::: Dataset entries

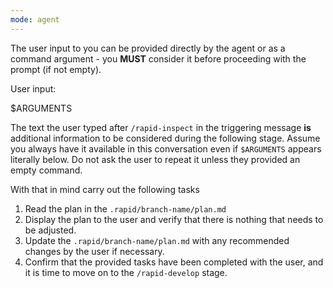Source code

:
 ```yaml
---
mode: agent
---
```


The user input to you can be provided directly by the agent or as a command argument - you **MUST** consider it before proceeding with the prompt (if not empty).

User input:

$ARGUMENTS

The text the user typed after `/rapid-inspect` in the triggering message **is** additional information to be considered during the following stage. Assume you always have it available in this conversation even if `$ARGUMENTS` appears literally below. Do not ask the user to repeat it unless they provided an empty command.

With that in mind carry out the following tasks

1. Read the plan in the `.rapid/branch-name/plan.md`
2. Display the plan to the user and verify that there is nothing that needs to be adjusted.
3. Update the `.rapid/branch-name/plan.md` with any recommended changes by the user if necessary.
4. Confirm that the provided tasks have been completed with the user, and it is time to move on to the `/rapid-develop` stage.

::::::

Exercise goal => Set down, exactly and in full, the lines from the one containing "1. Read the" through the end of the entries; no other line belongs.

Expected output =>
1. Read the plan in the `.rapid/branch-name/plan.md`
2. Display the plan to the user and verify that there is nothing that needs to be adjusted.
3. Update the `.rapid/branch-name/plan.md` with any recommended changes by the user if necessary.
4. Confirm that the provided tasks have been completed with the user, and it is time to move on to the `/rapid-develop` stage.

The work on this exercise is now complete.